WordPress contributors are onto another round of testing, as 6.3 Beta 3 was released this week. RC 1 is expected on July 18, and a live product demo is anticipated to be broadcast on Thursday, July 20, 2023 at 16:00 UTC. These demos have become a more regular part of the release process and allow viewers to familiarize themselves with important new features and updates coming in the release.

Beta 3 includes approximately 34 updates to the Site Editor since the previous beta release, and more than 40 updates coming from Trac.

A last-minute PR has renamed Library to Patterns in the Site Editor and was cherry-picked to get it included in Beta 3. Automattic-sponsored Gutenberg contributor Aaron Robertshaw cited three reasons for the renaming:

  • Discovery: this is an opportunity to make patterns front and center as we are introducing the ability to save custom patterns. They should be front and center in the “Design” tab.
  • Clarity: library can be obscure and overlaps with other terminology (like Media Library). We didn’t get to add font library management in this round, but it would have made things more confusing (would a user expect to see their font library under “Styles” or an item called “Library”?). Calling it patterns removes that ambiguity.
  • Presence: patterns is a unique name that has been established in the WP branding parlance for a bit and deserves more clear placement.

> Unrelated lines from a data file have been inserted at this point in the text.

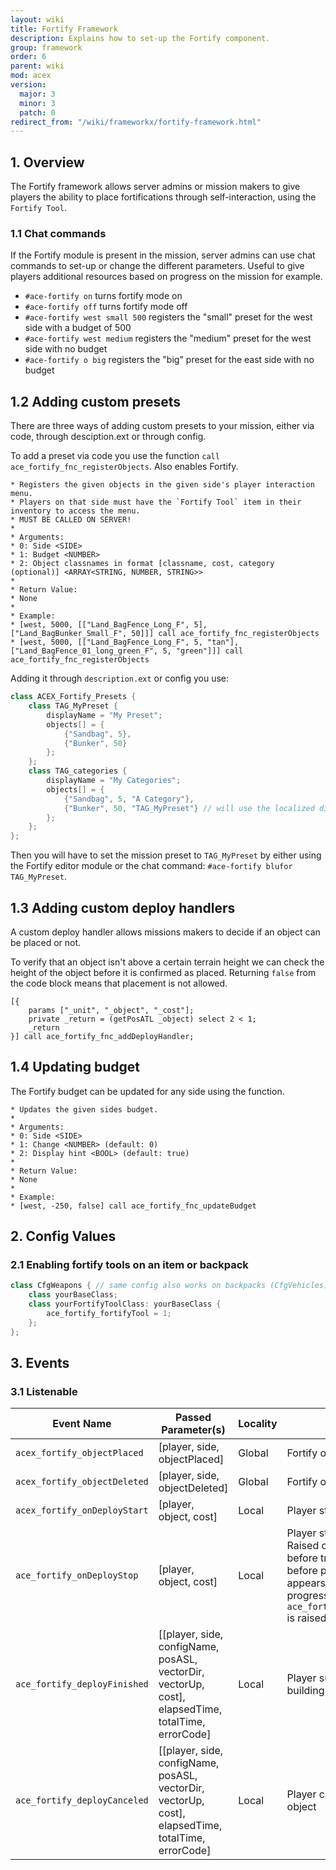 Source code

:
 ```yaml
---
layout: wiki
title: Fortify Framework
description: Explains how to set-up the Fortify component.
group: framework
order: 6
parent: wiki
mod: acex
version:
  major: 3
  minor: 3
  patch: 0
redirect_from: "/wiki/frameworkx/fortify-framework.html"
---
```


## 1. Overview

The Fortify framework allows server admins or mission makers to give players the ability to place fortifications through self-interaction, using the `Fortify Tool`.


### 1.1 Chat commands

If the Fortify module is present in the mission, server admins can use chat commands to set-up or change the different parameters. Useful to give players additional resources based on progress on the mission for example.

- `#ace-fortify on` turns fortify mode on
- `#ace-fortify off` turns fortify mode off
- `#ace-fortify west small 500` registers the "small" preset for the west side with a budget of 500
- `#ace-fortify west medium` registers the "medium" preset for the west side with no budget
- `#ace-fortify o big` registers the "big" preset for the east side with no budget

## 1.2 Adding custom presets

There are three ways of adding custom presets to your mission, either via code, through desciption.ext or through config.

To add a preset via code you use the function `call ace_fortify_fnc_registerObjects`. Also enables Fortify.

```sqf
* Registers the given objects in the given side's player interaction menu.
* Players on that side must have the `Fortify Tool` item in their inventory to access the menu.
* MUST BE CALLED ON SERVER!
*
* Arguments:
* 0: Side <SIDE>
* 1: Budget <NUMBER>
* 2: Object classnames in format [classname, cost, category (optional)] <ARRAY<STRING, NUMBER, STRING>>
*
* Return Value:
* None
*
* Example:
* [west, 5000, [["Land_BagFence_Long_F", 5], ["Land_BagBunker_Small_F", 50]]] call ace_fortify_fnc_registerObjects
* [west, 5000, [["Land_BagFence_Long_F", 5, "tan"], ["Land_BagFence_01_long_green_F", 5, "green"]]] call ace_fortify_fnc_registerObjects
```

Adding it through `description.ext` or config you use:

```cpp
class ACEX_Fortify_Presets {
    class TAG_MyPreset {
        displayName = "My Preset";
        objects[] = {
            {"Sandbag", 5},
            {"Bunker", 50}
        };
    };
    class TAG_categories {
        displayName = "My Categories";
        objects[] = {
            {"Sandbag", 5, "A Category"},
            {"Bunker", 50, "TAG_MyPreset"} // will use the localized displayName of that preset ("My Preset")
        };
    };
};
 ```

Then you will have to set the mission preset to `TAG_MyPreset` by either using the Fortify editor module or the chat command: `#ace-fortify blufor TAG_MyPreset`.

## 1.3 Adding custom deploy handlers

A custom deploy handler allows missions makers to decide if an object can be placed or not.

To verify that an object isn't above a certain terrain height we can check the height of the object before it is confirmed as placed. Returning `false` from the code block means that placement is not allowed.

```sqf
[{
    params ["_unit", "_object", "_cost"];
    private _return = (getPosATL _object) select 2 < 1;
    _return
}] call ace_fortify_fnc_addDeployHandler;
```

## 1.4 Updating budget

The Fortify budget can be updated for any side using the function.

```sqf
* Updates the given sides budget.
*
* Arguments:
* 0: Side <SIDE>
* 1: Change <NUMBER> (default: 0)
* 2: Display hint <BOOL> (default: true)
*
* Return Value:
* None
*
* Example:
* [west, -250, false] call ace_fortify_fnc_updateBudget
```

## 2. Config Values

### 2.1 Enabling fortify tools on an item or backpack
```cpp
class CfgWeapons { // same config also works on backpacks (CfgVehicles)
    class yourBaseClass;
    class yourFortifyToolClass: yourBaseClass {
        ace_fortify_fortifyTool = 1;
    };
};
```


## 3. Events

### 3.1 Listenable

| Event Name | Passed Parameter(s) | Locality | Description |
| ---------- | ----------- | ------------------- | -------- |
| `acex_fortify_objectPlaced` | [player, side, objectPlaced] | Global | Fortify object placed |
| `acex_fortify_objectDeleted` | [player, side, objectDeleted] | Global | Fortify object deleted |
| `acex_fortify_onDeployStart` | [player, object, cost] | Local | Player starts placing object |
| `ace_fortify_onDeployStop` | [player, object, cost] | Local | Player stops placing object. Raised only if stopped before trying to place (= before progress bar appears). If it's during progress bar, only `ace_fortify_deployCanceled` is raised. |
| `ace_fortify_deployFinished` | [[player, side, configName, posASL, vectorDir, vectorUp, cost], elapsedTime, totalTime, errorCode] | Local | Player successfully finishes building object |
| `ace_fortify_deployCanceled` | [[player, side, configName, posASL, vectorDir, vectorUp, cost], elapsedTime, totalTime, errorCode] | Local | Player cancels building object |
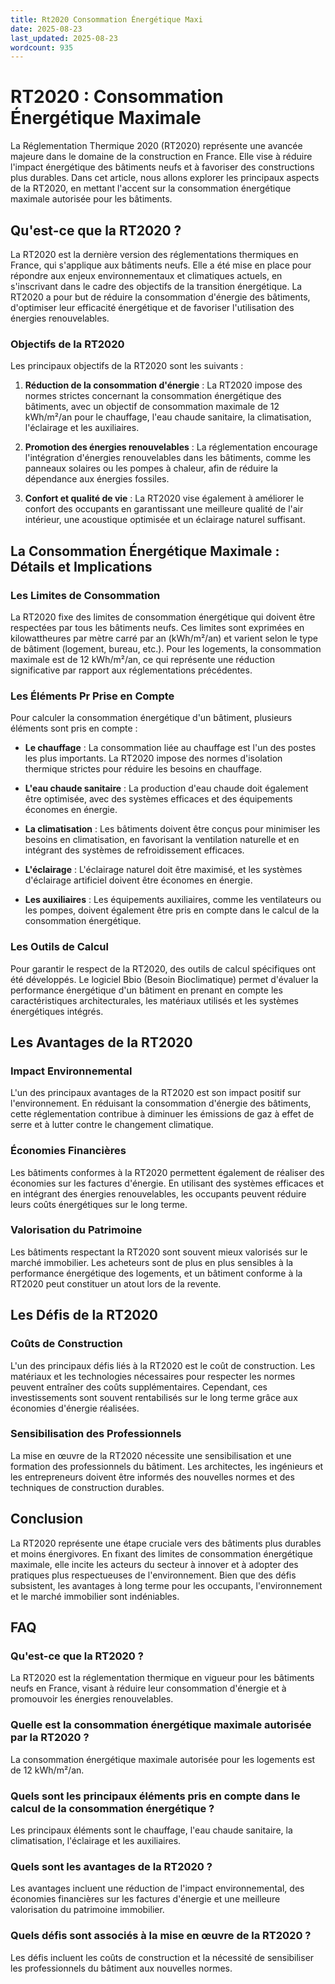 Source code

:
 ```yaml
---
title: Rt2020 Consommation Énergétique Maxi
date: 2025-08-23
last_updated: 2025-08-23
wordcount: 935
---
```


# RT2020 : Consommation Énergétique Maximale

La Réglementation Thermique 2020 (RT2020) représente une avancée majeure dans le domaine de la construction en France. Elle vise à réduire l'impact énergétique des bâtiments neufs et à favoriser des constructions plus durables. Dans cet article, nous allons explorer les principaux aspects de la RT2020, en mettant l'accent sur la consommation énergétique maximale autorisée pour les bâtiments.

## Qu'est-ce que la RT2020 ?

La RT2020 est la dernière version des réglementations thermiques en France, qui s'applique aux bâtiments neufs. Elle a été mise en place pour répondre aux enjeux environnementaux et climatiques actuels, en s'inscrivant dans le cadre des objectifs de la transition énergétique. La RT2020 a pour but de réduire la consommation d'énergie des bâtiments, d'optimiser leur efficacité énergétique et de favoriser l'utilisation des énergies renouvelables.

### Objectifs de la RT2020

Les principaux objectifs de la RT2020 sont les suivants :

1. **Réduction de la consommation d'énergie** : La RT2020 impose des normes strictes concernant la consommation énergétique des bâtiments, avec un objectif de consommation maximale de 12 kWh/m²/an pour le chauffage, l'eau chaude sanitaire, la climatisation, l'éclairage et les auxiliaires.

2. **Promotion des énergies renouvelables** : La réglementation encourage l'intégration d'énergies renouvelables dans les bâtiments, comme les panneaux solaires ou les pompes à chaleur, afin de réduire la dépendance aux énergies fossiles.

3. **Confort et qualité de vie** : La RT2020 vise également à améliorer le confort des occupants en garantissant une meilleure qualité de l'air intérieur, une acoustique optimisée et un éclairage naturel suffisant.

## La Consommation Énergétique Maximale : Détails et Implications

### Les Limites de Consommation

La RT2020 fixe des limites de consommation énergétique qui doivent être respectées par tous les bâtiments neufs. Ces limites sont exprimées en kilowattheures par mètre carré par an (kWh/m²/an) et varient selon le type de bâtiment (logement, bureau, etc.). Pour les logements, la consommation maximale est de 12 kWh/m²/an, ce qui représente une réduction significative par rapport aux réglementations précédentes.

### Les Éléments Pr Prise en Compte

Pour calculer la consommation énergétique d'un bâtiment, plusieurs éléments sont pris en compte :

- **Le chauffage** : La consommation liée au chauffage est l'un des postes les plus importants. La RT2020 impose des normes d'isolation thermique strictes pour réduire les besoins en chauffage.

- **L'eau chaude sanitaire** : La production d'eau chaude doit également être optimisée, avec des systèmes efficaces et des équipements économes en énergie.

- **La climatisation** : Les bâtiments doivent être conçus pour minimiser les besoins en climatisation, en favorisant la ventilation naturelle et en intégrant des systèmes de refroidissement efficaces.

- **L'éclairage** : L'éclairage naturel doit être maximisé, et les systèmes d'éclairage artificiel doivent être économes en énergie.

- **Les auxiliaires** : Les équipements auxiliaires, comme les ventilateurs ou les pompes, doivent également être pris en compte dans le calcul de la consommation énergétique.

### Les Outils de Calcul

Pour garantir le respect de la RT2020, des outils de calcul spécifiques ont été développés. Le logiciel Bbio (Besoin Bioclimatique) permet d'évaluer la performance énergétique d'un bâtiment en prenant en compte les caractéristiques architecturales, les matériaux utilisés et les systèmes énergétiques intégrés.

## Les Avantages de la RT2020

### Impact Environnemental

L'un des principaux avantages de la RT2020 est son impact positif sur l'environnement. En réduisant la consommation d'énergie des bâtiments, cette réglementation contribue à diminuer les émissions de gaz à effet de serre et à lutter contre le changement climatique.

### Économies Financières

Les bâtiments conformes à la RT2020 permettent également de réaliser des économies sur les factures d'énergie. En utilisant des systèmes efficaces et en intégrant des énergies renouvelables, les occupants peuvent réduire leurs coûts énergétiques sur le long terme.

### Valorisation du Patrimoine

Les bâtiments respectant la RT2020 sont souvent mieux valorisés sur le marché immobilier. Les acheteurs sont de plus en plus sensibles à la performance énergétique des logements, et un bâtiment conforme à la RT2020 peut constituer un atout lors de la revente.

## Les Défis de la RT2020

### Coûts de Construction

L'un des principaux défis liés à la RT2020 est le coût de construction. Les matériaux et les technologies nécessaires pour respecter les normes peuvent entraîner des coûts supplémentaires. Cependant, ces investissements sont souvent rentabilisés sur le long terme grâce aux économies d'énergie réalisées.

### Sensibilisation des Professionnels

La mise en œuvre de la RT2020 nécessite une sensibilisation et une formation des professionnels du bâtiment. Les architectes, les ingénieurs et les entrepreneurs doivent être informés des nouvelles normes et des techniques de construction durables.

## Conclusion

La RT2020 représente une étape cruciale vers des bâtiments plus durables et moins énergivores. En fixant des limites de consommation énergétique maximale, elle incite les acteurs du secteur à innover et à adopter des pratiques plus respectueuses de l'environnement. Bien que des défis subsistent, les avantages à long terme pour les occupants, l'environnement et le marché immobilier sont indéniables.

## FAQ

### Qu'est-ce que la RT2020 ?

La RT2020 est la réglementation thermique en vigueur pour les bâtiments neufs en France, visant à réduire leur consommation d'énergie et à promouvoir les énergies renouvelables.

### Quelle est la consommation énergétique maximale autorisée par la RT2020 ?

La consommation énergétique maximale autorisée pour les logements est de 12 kWh/m²/an.

### Quels sont les principaux éléments pris en compte dans le calcul de la consommation énergétique ?

Les principaux éléments sont le chauffage, l'eau chaude sanitaire, la climatisation, l'éclairage et les auxiliaires.

### Quels sont les avantages de la RT2020 ?

Les avantages incluent une réduction de l'impact environnemental, des économies financières sur les factures d'énergie et une meilleure valorisation du patrimoine immobilier.

### Quels défis sont associés à la mise en œuvre de la RT2020 ?

Les défis incluent les coûts de construction et la nécessité de sensibiliser les professionnels du bâtiment aux nouvelles normes. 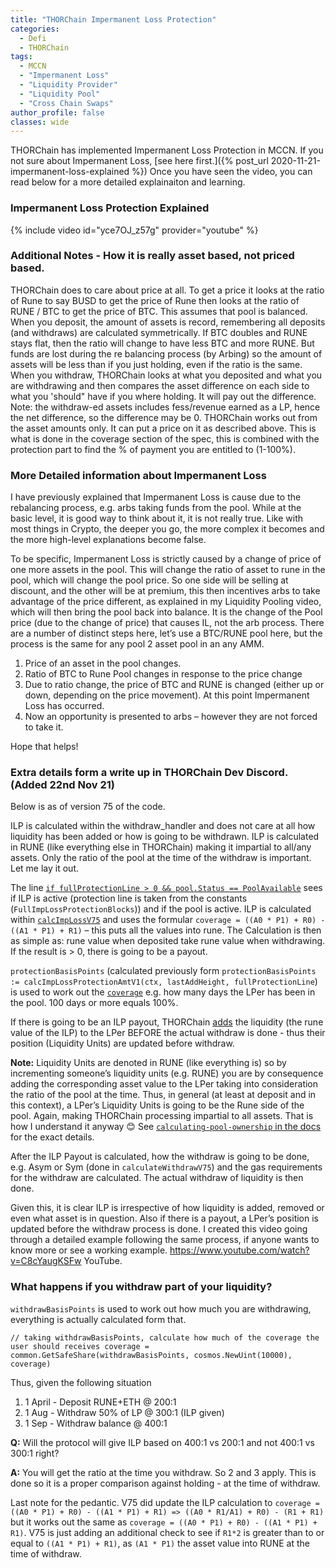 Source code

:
 ```yaml
---
title: "THORChain Impermanent Loss Protection"
categories:
  - Defi
  - THORChain
tags:
  - MCCN  
  - "Impermanent Loss"
  - "Liquidity Provider"
  - "Liquidity Pool"
  - "Cross Chain Swaps"
author_profile: false
classes: wide
---
```


THORChain has implemented Impermanent Loss Protection in MCCN. If you not sure about Impermanent Loss, [see here first.]({% post_url 2020-11-21-impermanent-loss-explained %})
Once you have seen the video, you can read below for a more detailed explainaiton and learning. 

###  Impermanent Loss Protection Explained
{% include video id="yce7OJ_z57g" provider="youtube" %}

### Additional Notes - How it is really asset based, not priced based. 
THORChain does to care about price at all. To get a price it looks at the ratio of Rune to say BUSD to get the price of Rune then looks at the ratio of RUNE / BTC to get the price of BTC. This assumes that pool is balanced. 
When you deposit, the amount of assets is record, remembering all deposits (and withdraws) are calculated symmetrically. If BTC doubles and RUNE stays flat, then the ratio will change to have less BTC and more RUNE. But funds are lost during the re balancing process (by Arbing) so the amount of assets will be less than if you just holding, even if the ratio is the same. 
When you withdraw, THORChain looks at what you deposited and what you are withdrawing and then compares the asset difference on each side to what you 'should" have if you where holding. It will pay out the difference. 
Note: the withdraw-ed assets includes fess/revenue earned as a LP, hence the net difference, so the difference may be 0. 
THORChain works out from the asset amounts only. It can put a price on it as described above. This is what is done in the coverage section of the spec, this is combined with the protection part to find the % of payment you are entitled to (1-100%). 

### More Detailed information about Impermanent Loss
I have previously explained that Impermanent Loss is cause due to the rebalancing process, e.g. arbs taking funds from the pool. While at the basic level, it is good way to think about it, it is not really true. Like with most things in Crypto, the deeper you go, the more complex it becomes and the more high-level explanations become false. 

To be specific, Impermanent Loss is strictly caused by a change of price of one more assets in the pool. This will change the ratio of asset to rune in the pool, which will change the pool price. So one side will be selling at discount, and the other will be at premium, this then incentives arbs to take advantage of the price different, as explained in my Liquidity Pooling video, which will then bring the pool back into balance. It is the change of the Pool price (due to the change of price) that causes IL, not the arb process. 
There are a number of distinct steps here, let’s use a BTC/RUNE pool here, but the process is the same for any pool 2 asset pool in an any AMM. 

1. Price of an asset in the pool changes.
1. Ratio of BTC to Rune Pool changes in response to the price change
1. Due to ratio change, the price of BTC and RUNE is changed (either up or down, depending on the price movement). At this point Impermanent Loss has occurred.
1. Now an opportunity is presented to arbs – however they are not forced to take it. 

Hope that helps!


### Extra details form a write up in THORChain Dev Discord. (Added 22nd Nov 21)
Below is as of version 75 of the code. 

ILP is calculated within the withdraw_handler and does not care at all how liquidity has been added or how is going to be withdrawn. ILP is calculated in RUNE (like everything else in THORChain) making it impartial to all/any assets. Only the ratio of the pool at the time of the withdraw is important. 
Let me lay it out.

The line [`if fullProtectionLine > 0 && pool.Status == PoolAvailable`](https://gitlab.com/thorchain/thornode/-/blob/develop/x/thorchain/withdraw_current.go#L83) sees if ILP is active (protection line is taken from the constants (`FullImpLossProtectionBlocks`)) and if the pool is active. 
ILP is calculated within [`calcImpLossV75`](https://gitlab.com/thorchain/thornode/-/blob/develop/x/thorchain/withdraw_current.go#L222) and uses the formular `coverage = ((A0 * P1) + R0) - ((A1 * P1) + R1)` – this puts all the values into rune. The Calculation is then as simple as:  rune value when deposited take rune value when withdrawing. If the result is > 0, there is going to be a payout.


 `protectionBasisPoints` (calculated previously form `protectionBasisPoints := calcImpLossProtectionAmtV1(ctx, lastAddHeight, fullProtectionLine`) is used to work out the [`coverage`](https://gitlab.com/thorchain/thornode/-/blob/develop/x/thorchain/withdraw_current.go#L243) e.g. how many days the LPer has been in the pool. 100 days or more equals 100%. 


If there is going to be an ILP payout, THORChain  [adds](https://gitlab.com/thorchain/thornode/-/blob/develop/x/thorchain/withdraw_current.go#L100) the liquidity (the rune value of the ILP) to the LPer BEFORE the actual withdraw is done - thus their position (Liquidity Units) are updated before withdraw.

<b>Note:</b> Liquidity Units are denoted in RUNE (like everything is) so by incrementing someone’s liquidity units (e.g. RUNE) you are by consequence adding the corresponding asset value to the LPer taking into consideration the ratio of the pool at the time. Thus, in general (at least at deposit and in this context), a LPer’s Liquidity Units is going to be the Rune side of the pool. Again, making THORChain processing impartial to all assets. That is how I understand it anyway 😊 See [`calculating-pool-ownership` in the docs](https://docs.thorchain.org/thorchain-finance/continuous-liquidity-pools#calculating-pool-ownership) for the exact details. 

After the ILP Payout is calculated, how the withdraw is going to be done, e.g. Asym or Sym (done in `calculateWithdrawV75`) and the gas requirements for the withdraw are calculated. The actual withdraw of liquidity is then done.

Given this, it is clear ILP is irrespective of how liquidity is added, removed or even what asset is in question. Also if there is a payout, a LPer’s position is updated before the withdraw process is done. 
I created this video going through a detailed example following the same process, if anyone wants to know more or see a working example. https://www.youtube.com/watch?v=C8cYaugKSFw
YouTube.

### What happens if you withdraw part of your liquidity?
`withdrawBasisPoints` is used to work out how much you are withdrawing, everything is actually calculated form that. 

``
    // taking withdrawBasisPoints, calculate how much of the coverage the user should receives
    coverage = common.GetSafeShare(withdrawBasisPoints, cosmos.NewUint(10000), coverage)
``

Thus, given the following situation
1. 1 April - Deposit RUNE+ETH @ 200:1
1. 1 Aug - Withdraw 50% of LP @ 300:1 (ILP given)
1. 1 Sep - Withdraw balance @ 400:1

**Q:** Will the protocol will give ILP based on 400:1 vs 200:1 and not 400:1 vs 300:1 right?

**A:** You will get the ratio at the time you withdraw. So 2 and 3 apply. This is done so it is a proper comparison against holding - at the time of withdraw.

Last note for the pedantic. V75 did update the ILP calculation to `coverage = ((A0 * P1) + R0) - ((A1 * P1) + R1) => ((A0 * R1/A1) + R0) - (R1 + R1)` but it works out the same as `coverage = ((A0 * P1) + R0) - ((A1 * P1) + R1)`. V75 is just adding an additional check to see if `R1*2` is greater than to or equal to `((A1 * P1) + R1)`, as `(A1 * P1)` the asset value into RUNE at the time of withdraw. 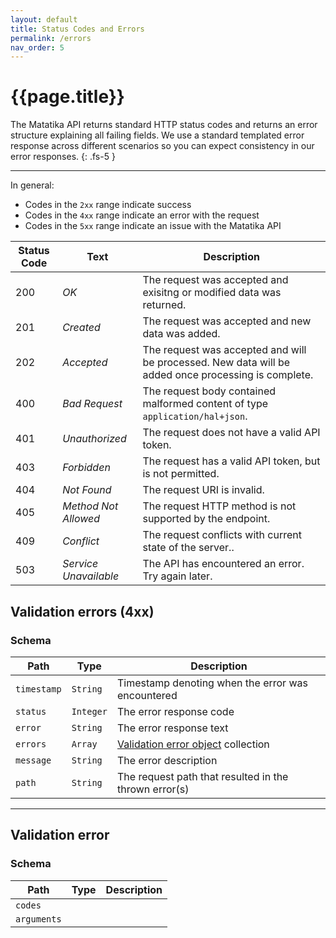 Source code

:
 ```yaml
---
layout: default
title: Status Codes and Errors
permalink: /errors
nav_order: 5
---
```


# {{page.title}}

The Matatika API returns standard HTTP status codes and returns an error structure explaining all failing fields.  We use a standard templated error response across different scenarios so you can expect consistency in our error responses.
{: .fs-5 }

---

In general:
- Codes in the `2xx` range indicate success
- Codes in the `4xx` range indicate an error with the request
- Codes in the `5xx` range indicate an issue with the Matatika API

Status Code | Text | Description
----------- | ---- | -----------
200 | *OK* | The request was accepted and exisitng or modified data was returned.
201 | *Created* | The request was accepted and new data was added.
202 | *Accepted* | The request was accepted and will be processed. New data will be added once processing is complete.
400 | *Bad Request* | The request body contained malformed content of type `application/hal+json`.
401 | *Unauthorized* | The request does not have a valid API token.
403 | *Forbidden* | The request has a valid API token, but is not permitted.
404 | *Not Found* | The request URI is invalid.
405 | *Method Not Allowed* | The request HTTP method is not supported by the endpoint.
409 | *Conflict* | The request conflicts with current state of the server..
503 | *Service Unavailable* | The API has encountered an error. Try again later.



## Validation errors (4xx)
### Schema

Path | Type | Description
---- | ---- | -----------
`timestamp` | `String` | Timestamp denoting when the error was encountered
`status` | `Integer` | The error response code
`error` | `String` | The error response text
`errors` | `Array` | [Validation error object](#validation-error) collection
`message` | `String` | The error description
`path` | `String` | The request path that resulted in the thrown error(s)

---

## Validation error
### Schema

Path | Type | Description
---- | ---- | -----------
`codes` |  |
`arguments` |  |

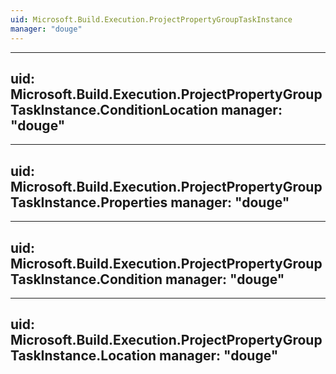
 ```yaml
---
uid: Microsoft.Build.Execution.ProjectPropertyGroupTaskInstance
manager: "douge"
---
```


---
uid: Microsoft.Build.Execution.ProjectPropertyGroupTaskInstance.ConditionLocation
manager: "douge"
---

---
uid: Microsoft.Build.Execution.ProjectPropertyGroupTaskInstance.Properties
manager: "douge"
---

---
uid: Microsoft.Build.Execution.ProjectPropertyGroupTaskInstance.Condition
manager: "douge"
---

---
uid: Microsoft.Build.Execution.ProjectPropertyGroupTaskInstance.Location
manager: "douge"
---
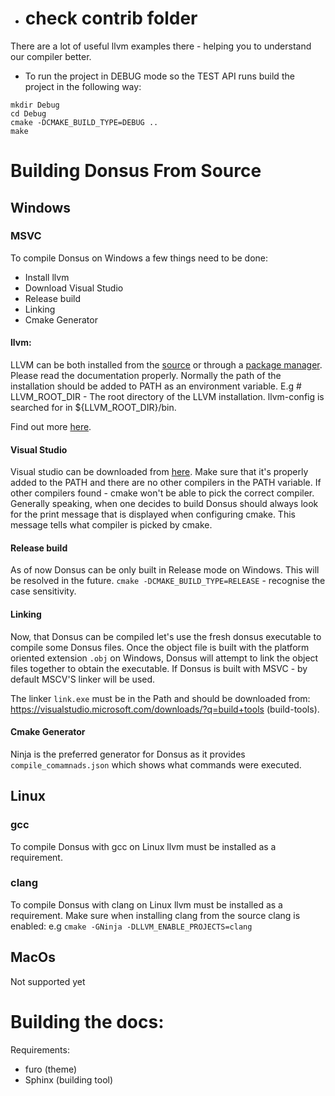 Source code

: - # check contrib folder
There are a lot of useful llvm examples there - helping you to understand our compiler better.

- To run the project in DEBUG mode so the TEST API runs build the project in the following way:
```
mkdir Debug
cd Debug
cmake -DCMAKE_BUILD_TYPE=DEBUG ..
make

```
# Building Donsus From Source

## Windows
### MSVC
To compile Donsus on Windows a few things need to be done:
 - Install llvm
 - Download Visual Studio
 - Release build
 - Linking
 - Cmake Generator

#### llvm:
LLVM can be both installed from the [source](https://llvm.org/docs/GettingStarted.html) or through a [package manager](https://learn.microsoft.com/en-us/vcpkg/users/examples/selecting-llvm-features).
Please read the documentation properly. 
Normally the path of the installation should be added to PATH as an environment variable.
E.g #  LLVM_ROOT_DIR       - The root directory of the LLVM installation.
                        llvm-config is searched for in ${LLVM_ROOT_DIR}/bin.

Find out more [here](https://github.com/ldc-developers/ldc/blob/master/cmake/Modules/FindLLVM.cmake).

#### Visual Studio
Visual studio can be downloaded from [here](https://visualstudio.microsoft.com/downloads/).
Make sure that it's properly added to the PATH and there are no other compilers in the PATH variable.
If other compilers found - cmake won't be able to pick the correct compiler. Generally speaking, when one decides to 
build Donsus should always look for the print message that is displayed when configuring cmake. This message tells what compiler
is picked by cmake. 

#### Release build
As of now Donsus can be only built in Release mode on Windows. This will be resolved in the future.
`cmake -DCMAKE_BUILD_TYPE=RELEASE` - recognise the case sensitivity. 
#### Linking
Now, that Donsus can be compiled let's use the fresh donsus executable to compile some Donsus files.
Once the object file is built with the platform oriented extension `.obj` on Windows, Donsus will attempt to link the
object files together to obtain the executable. If Donsus is built with MSVC - by default MSCV'S linker will be used.

The linker `link.exe` must be in the Path and should be downloaded from: https://visualstudio.microsoft.com/downloads/?q=build+tools (build-tools).
#### Cmake Generator
Ninja is the preferred generator for Donsus as it provides `compile_comamnads.json` which shows what commands were executed.

## Linux

### gcc
To compile Donsus with gcc on Linux llvm must be installed as a requirement.

### clang
To compile Donsus with clang on Linux llvm must be installed as a requirement.
Make sure when installing clang from the source clang is enabled:
e.g `cmake -GNinja -DLLVM_ENABLE_PROJECTS=clang`

## MacOs
Not supported yet

#  Building the docs:

Requirements: 
- furo   (theme)
- Sphinx (building tool)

This video from the PR gives a quick overview of the changes testers should see in the Patterns UI as of Beta 3:

Gutenberg PR: Patterns: Rename Library to Patterns #52102

Beta 3 introduces a new lock icon to designate theme patterns as unable to be edited or modified. It also adds a sync status details section within the pattern sidebar navigation screen.

image credit: Gutenberg PR #51990

There are a significant number of new things being introduced after Beta 1, which seems usual. Major features like the pattern creation and the Patterns section made their debut in Gutenberg 16.1 but had very little testing before being rolled into the upcoming WordPress 6.3 release. This is likely why UI changes are being introduced after Beta 1 has already shipped.